Task goal
Write out, word for word, every line in the data below from the one containing "(n^2 - 1) / 15." to the one containing "divisors of n.", both of them included.

Information provided
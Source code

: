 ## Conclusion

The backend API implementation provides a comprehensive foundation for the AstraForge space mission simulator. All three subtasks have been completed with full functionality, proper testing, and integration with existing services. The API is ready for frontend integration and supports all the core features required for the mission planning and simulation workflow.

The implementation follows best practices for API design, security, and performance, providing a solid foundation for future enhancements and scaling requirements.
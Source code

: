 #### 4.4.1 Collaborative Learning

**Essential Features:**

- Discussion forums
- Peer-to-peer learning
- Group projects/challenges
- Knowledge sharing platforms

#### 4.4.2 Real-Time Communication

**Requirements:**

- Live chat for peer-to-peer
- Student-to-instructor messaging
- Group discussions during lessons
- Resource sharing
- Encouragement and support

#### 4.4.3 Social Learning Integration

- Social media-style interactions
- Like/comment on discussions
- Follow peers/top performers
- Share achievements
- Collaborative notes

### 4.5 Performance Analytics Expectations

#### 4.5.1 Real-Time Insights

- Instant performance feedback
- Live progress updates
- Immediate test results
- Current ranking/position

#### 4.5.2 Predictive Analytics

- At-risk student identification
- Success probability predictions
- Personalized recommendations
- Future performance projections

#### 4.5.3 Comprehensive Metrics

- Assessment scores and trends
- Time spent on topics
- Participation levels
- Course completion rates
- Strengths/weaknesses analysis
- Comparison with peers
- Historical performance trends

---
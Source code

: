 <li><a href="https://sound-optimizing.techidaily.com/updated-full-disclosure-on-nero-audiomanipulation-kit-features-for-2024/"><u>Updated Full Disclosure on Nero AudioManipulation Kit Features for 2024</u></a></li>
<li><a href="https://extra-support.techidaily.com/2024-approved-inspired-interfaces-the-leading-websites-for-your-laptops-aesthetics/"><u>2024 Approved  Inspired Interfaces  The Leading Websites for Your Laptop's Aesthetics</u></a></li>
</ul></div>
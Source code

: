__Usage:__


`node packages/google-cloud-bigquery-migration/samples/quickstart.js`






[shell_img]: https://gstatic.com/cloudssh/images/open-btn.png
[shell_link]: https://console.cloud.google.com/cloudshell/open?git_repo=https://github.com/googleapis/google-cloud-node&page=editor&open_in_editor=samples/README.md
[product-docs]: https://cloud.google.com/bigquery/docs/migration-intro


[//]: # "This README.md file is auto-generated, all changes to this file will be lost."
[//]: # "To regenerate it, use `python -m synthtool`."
...
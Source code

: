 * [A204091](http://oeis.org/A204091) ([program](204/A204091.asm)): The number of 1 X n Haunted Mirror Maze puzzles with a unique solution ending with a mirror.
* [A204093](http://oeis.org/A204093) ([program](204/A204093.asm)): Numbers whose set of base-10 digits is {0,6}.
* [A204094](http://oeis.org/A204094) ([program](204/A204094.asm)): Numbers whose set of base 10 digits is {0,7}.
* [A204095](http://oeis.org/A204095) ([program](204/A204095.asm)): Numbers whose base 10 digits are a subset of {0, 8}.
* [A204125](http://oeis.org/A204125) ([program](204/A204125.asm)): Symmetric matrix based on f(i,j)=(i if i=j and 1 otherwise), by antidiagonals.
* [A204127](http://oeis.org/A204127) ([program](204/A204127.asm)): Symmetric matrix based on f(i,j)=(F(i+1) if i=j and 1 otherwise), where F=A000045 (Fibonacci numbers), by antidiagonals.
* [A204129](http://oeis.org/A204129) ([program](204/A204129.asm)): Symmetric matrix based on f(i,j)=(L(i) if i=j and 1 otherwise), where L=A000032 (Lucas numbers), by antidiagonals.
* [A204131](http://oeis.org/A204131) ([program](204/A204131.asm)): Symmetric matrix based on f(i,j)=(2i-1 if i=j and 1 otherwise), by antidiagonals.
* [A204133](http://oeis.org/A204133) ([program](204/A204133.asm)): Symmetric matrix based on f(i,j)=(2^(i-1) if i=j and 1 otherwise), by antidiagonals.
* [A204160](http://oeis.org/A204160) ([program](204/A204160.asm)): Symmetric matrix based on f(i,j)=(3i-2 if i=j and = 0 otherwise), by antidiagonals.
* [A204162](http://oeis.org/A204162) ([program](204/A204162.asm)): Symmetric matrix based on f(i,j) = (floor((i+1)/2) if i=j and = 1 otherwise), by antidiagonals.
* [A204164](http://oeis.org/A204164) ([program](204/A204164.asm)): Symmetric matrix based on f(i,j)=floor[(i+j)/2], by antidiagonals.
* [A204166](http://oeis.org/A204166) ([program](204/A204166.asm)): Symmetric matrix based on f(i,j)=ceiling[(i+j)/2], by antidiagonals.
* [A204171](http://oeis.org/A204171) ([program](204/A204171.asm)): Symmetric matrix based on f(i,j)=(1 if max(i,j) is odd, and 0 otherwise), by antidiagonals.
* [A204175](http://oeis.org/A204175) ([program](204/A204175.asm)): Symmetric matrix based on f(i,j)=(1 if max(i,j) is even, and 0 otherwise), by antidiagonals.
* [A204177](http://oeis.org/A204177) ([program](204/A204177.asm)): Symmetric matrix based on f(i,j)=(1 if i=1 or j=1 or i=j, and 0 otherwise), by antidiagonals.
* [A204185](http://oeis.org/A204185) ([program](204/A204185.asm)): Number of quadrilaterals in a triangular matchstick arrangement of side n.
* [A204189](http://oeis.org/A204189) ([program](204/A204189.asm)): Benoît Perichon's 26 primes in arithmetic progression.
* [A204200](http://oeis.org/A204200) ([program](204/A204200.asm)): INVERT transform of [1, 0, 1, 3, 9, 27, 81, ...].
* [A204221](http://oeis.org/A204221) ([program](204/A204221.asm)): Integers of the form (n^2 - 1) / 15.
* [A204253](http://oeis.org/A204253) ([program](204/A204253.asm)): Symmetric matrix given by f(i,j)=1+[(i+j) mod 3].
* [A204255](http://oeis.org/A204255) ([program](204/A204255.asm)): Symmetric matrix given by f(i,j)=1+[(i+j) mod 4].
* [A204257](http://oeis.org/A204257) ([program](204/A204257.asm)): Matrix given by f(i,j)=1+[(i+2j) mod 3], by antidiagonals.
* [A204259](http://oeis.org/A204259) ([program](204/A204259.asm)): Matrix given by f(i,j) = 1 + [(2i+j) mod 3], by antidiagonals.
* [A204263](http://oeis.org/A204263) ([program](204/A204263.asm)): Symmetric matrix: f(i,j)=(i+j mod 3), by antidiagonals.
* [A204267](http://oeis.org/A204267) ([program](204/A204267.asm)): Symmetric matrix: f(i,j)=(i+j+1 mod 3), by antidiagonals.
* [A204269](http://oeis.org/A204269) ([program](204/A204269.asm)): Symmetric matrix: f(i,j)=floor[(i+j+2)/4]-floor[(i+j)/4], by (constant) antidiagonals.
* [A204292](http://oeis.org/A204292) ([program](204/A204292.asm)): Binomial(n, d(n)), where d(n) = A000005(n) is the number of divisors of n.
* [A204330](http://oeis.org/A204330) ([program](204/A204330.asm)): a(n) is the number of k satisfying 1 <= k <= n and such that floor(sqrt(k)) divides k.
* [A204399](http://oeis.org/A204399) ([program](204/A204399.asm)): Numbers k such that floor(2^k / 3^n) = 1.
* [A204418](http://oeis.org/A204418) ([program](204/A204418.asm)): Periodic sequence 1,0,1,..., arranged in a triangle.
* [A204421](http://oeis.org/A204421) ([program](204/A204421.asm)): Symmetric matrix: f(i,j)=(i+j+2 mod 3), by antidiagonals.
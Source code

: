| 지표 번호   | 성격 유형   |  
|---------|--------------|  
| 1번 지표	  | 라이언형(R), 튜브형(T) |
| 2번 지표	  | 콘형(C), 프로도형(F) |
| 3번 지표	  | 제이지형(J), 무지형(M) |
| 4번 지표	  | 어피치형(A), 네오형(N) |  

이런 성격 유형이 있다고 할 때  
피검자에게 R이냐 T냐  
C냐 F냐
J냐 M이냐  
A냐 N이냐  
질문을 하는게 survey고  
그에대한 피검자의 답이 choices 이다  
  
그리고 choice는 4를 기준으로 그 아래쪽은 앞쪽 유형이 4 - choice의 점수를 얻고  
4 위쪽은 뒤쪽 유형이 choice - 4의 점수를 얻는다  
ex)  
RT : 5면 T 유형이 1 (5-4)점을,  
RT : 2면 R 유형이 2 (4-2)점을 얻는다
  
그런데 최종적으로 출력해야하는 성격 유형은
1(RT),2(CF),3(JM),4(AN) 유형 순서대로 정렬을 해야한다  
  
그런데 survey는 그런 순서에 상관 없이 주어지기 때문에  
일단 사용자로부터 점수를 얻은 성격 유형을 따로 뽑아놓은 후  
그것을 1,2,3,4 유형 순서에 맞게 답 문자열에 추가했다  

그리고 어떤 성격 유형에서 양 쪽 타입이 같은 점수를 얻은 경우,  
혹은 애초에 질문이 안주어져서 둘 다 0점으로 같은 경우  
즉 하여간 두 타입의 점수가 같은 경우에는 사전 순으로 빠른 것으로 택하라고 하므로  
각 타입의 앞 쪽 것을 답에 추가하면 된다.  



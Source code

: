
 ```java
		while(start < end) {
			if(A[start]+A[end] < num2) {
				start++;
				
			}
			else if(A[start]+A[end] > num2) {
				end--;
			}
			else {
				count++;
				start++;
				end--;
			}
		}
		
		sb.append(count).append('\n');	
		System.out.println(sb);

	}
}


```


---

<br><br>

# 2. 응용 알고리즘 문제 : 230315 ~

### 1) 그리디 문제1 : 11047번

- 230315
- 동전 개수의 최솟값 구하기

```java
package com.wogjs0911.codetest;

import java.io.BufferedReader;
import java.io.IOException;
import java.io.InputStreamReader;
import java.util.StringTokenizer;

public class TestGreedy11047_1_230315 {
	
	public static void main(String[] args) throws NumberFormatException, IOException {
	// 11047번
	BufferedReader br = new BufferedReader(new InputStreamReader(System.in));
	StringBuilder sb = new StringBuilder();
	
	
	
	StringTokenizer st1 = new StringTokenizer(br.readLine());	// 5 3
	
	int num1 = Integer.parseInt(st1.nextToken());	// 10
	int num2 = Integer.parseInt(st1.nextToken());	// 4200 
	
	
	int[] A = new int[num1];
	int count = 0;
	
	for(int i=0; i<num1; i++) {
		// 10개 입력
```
---
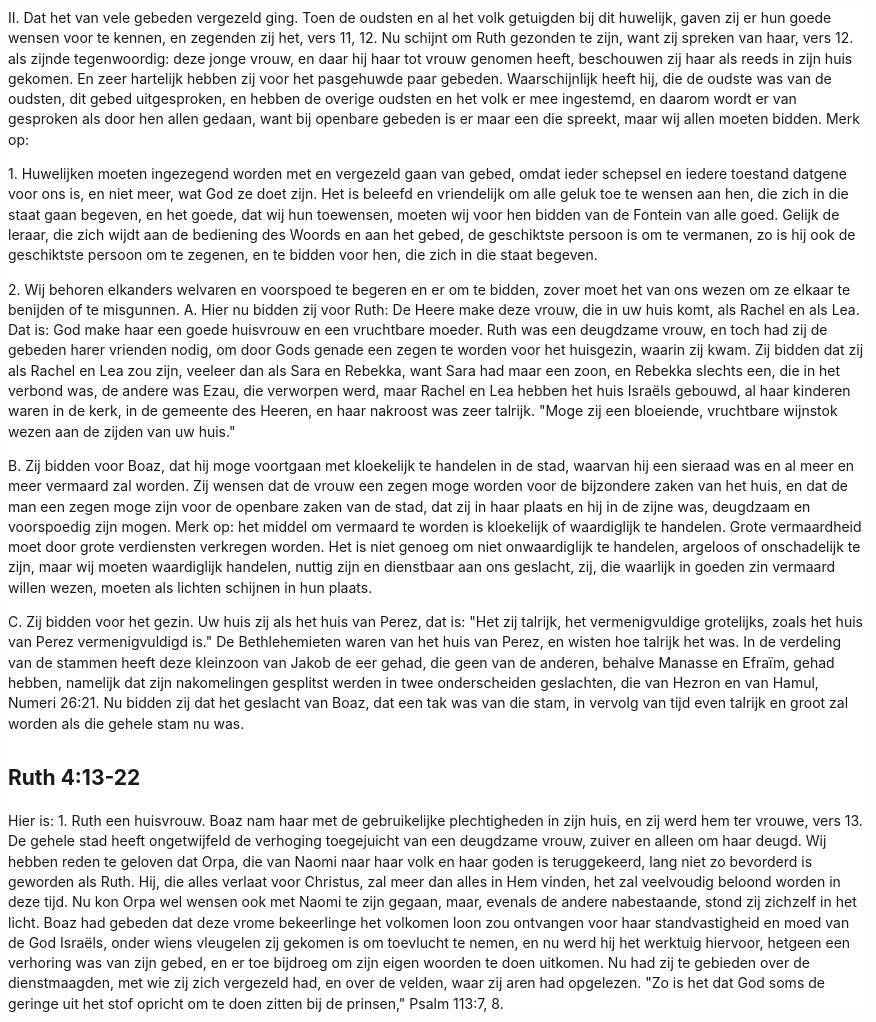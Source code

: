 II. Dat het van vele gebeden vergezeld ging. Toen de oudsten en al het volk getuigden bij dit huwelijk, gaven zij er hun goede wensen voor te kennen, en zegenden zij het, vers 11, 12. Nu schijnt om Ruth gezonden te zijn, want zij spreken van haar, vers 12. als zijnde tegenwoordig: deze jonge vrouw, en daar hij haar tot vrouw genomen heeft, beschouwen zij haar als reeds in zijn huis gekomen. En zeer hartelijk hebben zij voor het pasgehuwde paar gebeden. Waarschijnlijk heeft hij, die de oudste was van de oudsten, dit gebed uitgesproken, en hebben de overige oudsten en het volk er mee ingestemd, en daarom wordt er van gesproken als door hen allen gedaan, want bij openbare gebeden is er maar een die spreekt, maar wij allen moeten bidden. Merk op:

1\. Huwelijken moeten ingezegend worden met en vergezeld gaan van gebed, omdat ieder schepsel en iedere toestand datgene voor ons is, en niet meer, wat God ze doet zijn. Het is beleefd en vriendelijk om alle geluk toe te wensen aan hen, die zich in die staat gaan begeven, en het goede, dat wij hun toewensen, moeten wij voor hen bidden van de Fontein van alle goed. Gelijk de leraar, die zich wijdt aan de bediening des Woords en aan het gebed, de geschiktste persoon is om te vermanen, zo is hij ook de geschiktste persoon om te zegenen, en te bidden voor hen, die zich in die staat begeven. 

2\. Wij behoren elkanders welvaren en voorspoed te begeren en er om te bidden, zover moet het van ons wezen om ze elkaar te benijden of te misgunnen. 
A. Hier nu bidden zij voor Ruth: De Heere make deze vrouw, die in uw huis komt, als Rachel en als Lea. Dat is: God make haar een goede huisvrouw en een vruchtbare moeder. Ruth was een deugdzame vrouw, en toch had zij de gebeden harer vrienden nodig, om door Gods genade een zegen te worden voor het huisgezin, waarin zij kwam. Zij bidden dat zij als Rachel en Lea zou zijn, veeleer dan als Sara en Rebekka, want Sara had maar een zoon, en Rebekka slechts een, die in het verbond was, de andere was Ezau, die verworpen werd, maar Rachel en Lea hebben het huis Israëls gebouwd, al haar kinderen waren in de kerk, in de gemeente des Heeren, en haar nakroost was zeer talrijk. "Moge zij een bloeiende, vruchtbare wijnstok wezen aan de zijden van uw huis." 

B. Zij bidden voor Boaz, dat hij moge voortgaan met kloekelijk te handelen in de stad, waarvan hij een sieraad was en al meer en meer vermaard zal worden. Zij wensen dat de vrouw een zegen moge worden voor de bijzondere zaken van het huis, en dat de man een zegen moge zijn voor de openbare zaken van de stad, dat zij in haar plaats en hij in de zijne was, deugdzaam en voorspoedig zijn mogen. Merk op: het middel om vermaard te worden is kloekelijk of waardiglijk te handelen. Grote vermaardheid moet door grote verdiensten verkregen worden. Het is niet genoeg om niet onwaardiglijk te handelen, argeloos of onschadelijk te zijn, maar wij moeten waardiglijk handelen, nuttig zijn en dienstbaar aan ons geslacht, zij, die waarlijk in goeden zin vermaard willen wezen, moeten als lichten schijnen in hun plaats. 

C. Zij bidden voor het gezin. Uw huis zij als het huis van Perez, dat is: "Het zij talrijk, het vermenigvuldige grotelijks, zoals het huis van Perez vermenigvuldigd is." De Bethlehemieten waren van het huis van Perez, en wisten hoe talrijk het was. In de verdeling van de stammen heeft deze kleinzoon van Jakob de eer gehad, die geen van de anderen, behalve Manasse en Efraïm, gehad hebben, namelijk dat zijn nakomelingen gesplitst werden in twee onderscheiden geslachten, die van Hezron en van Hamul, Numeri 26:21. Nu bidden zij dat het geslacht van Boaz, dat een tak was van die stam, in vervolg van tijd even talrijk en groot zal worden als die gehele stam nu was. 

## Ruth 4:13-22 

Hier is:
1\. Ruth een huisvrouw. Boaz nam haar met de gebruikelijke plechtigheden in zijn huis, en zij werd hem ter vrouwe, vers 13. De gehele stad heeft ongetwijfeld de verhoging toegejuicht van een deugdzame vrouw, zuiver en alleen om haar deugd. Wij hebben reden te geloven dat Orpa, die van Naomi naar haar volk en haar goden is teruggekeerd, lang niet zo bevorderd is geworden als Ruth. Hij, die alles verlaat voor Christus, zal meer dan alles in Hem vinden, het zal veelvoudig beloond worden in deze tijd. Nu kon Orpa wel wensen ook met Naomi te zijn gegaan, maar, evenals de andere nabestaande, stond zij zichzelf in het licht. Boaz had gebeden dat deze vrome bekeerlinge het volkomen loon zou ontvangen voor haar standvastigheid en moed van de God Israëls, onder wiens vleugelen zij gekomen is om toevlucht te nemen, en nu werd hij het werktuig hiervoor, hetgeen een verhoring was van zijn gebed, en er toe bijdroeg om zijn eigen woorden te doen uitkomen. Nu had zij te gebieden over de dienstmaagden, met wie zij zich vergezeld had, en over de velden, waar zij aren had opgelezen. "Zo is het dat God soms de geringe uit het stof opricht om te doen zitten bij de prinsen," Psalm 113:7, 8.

Response
* [A204221](http://oeis.org/A204221) ([program](204/A204221.asm)): Integers of the form (n^2 - 1) / 15.
* [A204253](http://oeis.org/A204253) ([program](204/A204253.asm)): Symmetric matrix given by f(i,j)=1+[(i+j) mod 3].
* [A204255](http://oeis.org/A204255) ([program](204/A204255.asm)): Symmetric matrix given by f(i,j)=1+[(i+j) mod 4].
* [A204257](http://oeis.org/A204257) ([program](204/A204257.asm)): Matrix given by f(i,j)=1+[(i+2j) mod 3], by antidiagonals.
* [A204259](http://oeis.org/A204259) ([program](204/A204259.asm)): Matrix given by f(i,j) = 1 + [(2i+j) mod 3], by antidiagonals.
* [A204263](http://oeis.org/A204263) ([program](204/A204263.asm)): Symmetric matrix: f(i,j)=(i+j mod 3), by antidiagonals.
* [A204267](http://oeis.org/A204267) ([program](204/A204267.asm)): Symmetric matrix: f(i,j)=(i+j+1 mod 3), by antidiagonals.
* [A204269](http://oeis.org/A204269) ([program](204/A204269.asm)): Symmetric matrix: f(i,j)=floor[(i+j+2)/4]-floor[(i+j)/4], by (constant) antidiagonals.
* [A204292](http://oeis.org/A204292) ([program](204/A204292.asm)): Binomial(n, d(n)), where d(n) = A000005(n) is the number of divisors of n.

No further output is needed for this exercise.